[Provided material Boundary: Start]
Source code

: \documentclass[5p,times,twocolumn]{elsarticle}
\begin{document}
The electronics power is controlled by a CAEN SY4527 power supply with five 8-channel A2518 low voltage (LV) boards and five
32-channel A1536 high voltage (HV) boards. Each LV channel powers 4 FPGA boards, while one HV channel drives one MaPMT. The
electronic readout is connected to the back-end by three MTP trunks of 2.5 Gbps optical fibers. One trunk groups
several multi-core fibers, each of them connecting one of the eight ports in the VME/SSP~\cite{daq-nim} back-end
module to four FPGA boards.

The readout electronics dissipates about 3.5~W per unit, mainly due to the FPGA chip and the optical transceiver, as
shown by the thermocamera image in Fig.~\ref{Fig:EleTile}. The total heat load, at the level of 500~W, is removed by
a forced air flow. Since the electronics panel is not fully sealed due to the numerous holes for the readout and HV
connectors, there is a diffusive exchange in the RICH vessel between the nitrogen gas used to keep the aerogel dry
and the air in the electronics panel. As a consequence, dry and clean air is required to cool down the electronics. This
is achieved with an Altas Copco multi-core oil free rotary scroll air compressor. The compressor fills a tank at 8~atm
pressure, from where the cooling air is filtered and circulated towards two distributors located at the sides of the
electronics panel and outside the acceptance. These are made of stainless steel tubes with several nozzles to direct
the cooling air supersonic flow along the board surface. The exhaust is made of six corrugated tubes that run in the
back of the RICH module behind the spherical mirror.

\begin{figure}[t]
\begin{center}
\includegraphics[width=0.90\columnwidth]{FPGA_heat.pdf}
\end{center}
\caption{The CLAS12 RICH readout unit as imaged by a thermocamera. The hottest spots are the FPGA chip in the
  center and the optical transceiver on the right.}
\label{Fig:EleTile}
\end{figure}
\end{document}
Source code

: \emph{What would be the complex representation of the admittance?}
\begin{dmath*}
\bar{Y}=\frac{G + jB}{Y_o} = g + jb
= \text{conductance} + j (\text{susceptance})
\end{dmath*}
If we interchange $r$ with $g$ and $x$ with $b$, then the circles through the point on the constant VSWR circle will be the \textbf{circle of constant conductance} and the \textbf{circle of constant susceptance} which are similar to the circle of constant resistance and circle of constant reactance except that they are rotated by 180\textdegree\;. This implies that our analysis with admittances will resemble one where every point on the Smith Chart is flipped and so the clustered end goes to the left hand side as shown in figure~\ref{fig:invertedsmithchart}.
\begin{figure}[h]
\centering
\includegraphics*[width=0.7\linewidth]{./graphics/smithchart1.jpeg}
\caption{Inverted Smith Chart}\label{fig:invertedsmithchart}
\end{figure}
[Provided material Boundary: End]
◆ Task goal ◆
The lines above that hold "channel" are the result; show every one of them.

◆ Written response ◆
The electronics power is controlled by a CAEN SY4527 power supply with five 8-channel A2518 low voltage (LV) boards and five
32-channel A1536 high voltage (HV) boards. Each LV channel powers 4 FPGA boards, while one HV channel drives one MaPMT. The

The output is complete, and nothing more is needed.